Leading scholars worldwide contributed to the volume, offering a range of community-based examples from across the “Global North” and “Global South.” Readers will learn about “sacrificial” flood zones in urban Argentina, the forced relocation of United Houma tribal members in the United States, gendered water insecurities in Bangladesh and Australia, and more. Throughout, the authors raise social and political questions about climate change.
“Literally, the challenge is creating a new kind of society, one that is globally aware and sustainable for the long term,” Michael Sherraden, founding director of the Next Age Institute, says in the book’s foreword.
The book’s official publication date is May 1. Oxford University Press calls the book an “essential resource for practitioners, policymakers, and undergraduate-/graduate-level educators of courses in environmental studies, social work, urban studies, planning, geography, sociology, and other disciplines that address matters of climate and environmental change.”

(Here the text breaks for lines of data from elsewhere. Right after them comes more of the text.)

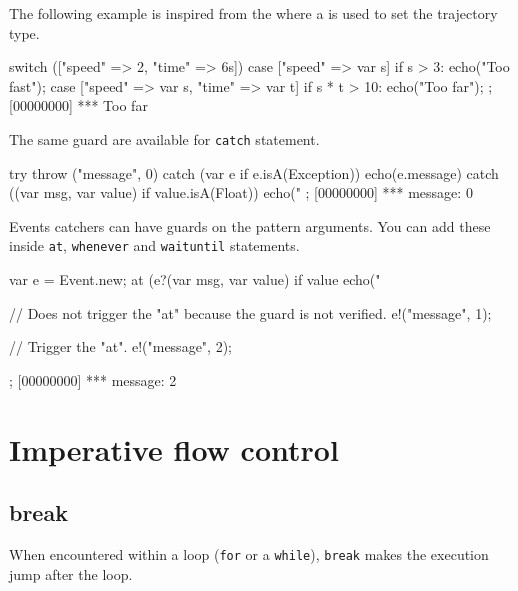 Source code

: The following example is inspired from the 
where a  is used to set the trajectory type.

\begin{urbiscript}
switch (["speed" => 2, "time" => 6s])
{
  case ["speed" => var s] if s > 3:
    echo("Too fast");
  case ["speed" => var s, "time" => var t] if s * t > 10:
    echo("Too far");
};
[00000000] *** Too far
\end{urbiscript}

The same guard are available for \lstinline{catch} statement.

\begin{urbiscript}
try
{
  throw ("message", 0)
}
catch (var e if e.isA(Exception))
{
  echo(e.message)
}
catch ((var msg, var value) if value.isA(Float))
{
  echo("%
};
[00000000] *** message: 0
\end{urbiscript}

Events catchers can have guards on the pattern arguments.  You can add these
inside \lstinline{at}, \lstinline{whenever} and \lstinline{waituntil}
statements.

\begin{urbiscript}
{
  var e = Event.new;
  at (e?(var msg, var value) if value %
    echo("%

  // Does not trigger the "at" because the guard is not verified.
  e!("message", 1);

  // Trigger the "at".
  e!("message", 2);
};
[00000000] *** message: 2
\end{urbiscript}


\section{Imperative flow control}

\subsection{break}
\label{sec:lang:break}

When encountered within a loop (\lstinline|for| or a \lstinline|while|),
\lstinline|break| makes the execution jump after the loop.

To order “People and Climate Change” in advance, visit Oxford University Press. Enter the promo code ASFLYQ6 to save 30 percent.
The papers in “People and Climate Change” were first presented at a November 2016 international symposium at the Brown School led by Washington University in St. Louis, the National University of Singapore and the University of Tennessee–Knoxville. Center for Social Development organized the event, with support from the Next Age Institute, the Brown School and the Provost’s Office.
“Following peer review, revising and editing, the result is this excellent volume,” Sherraden said.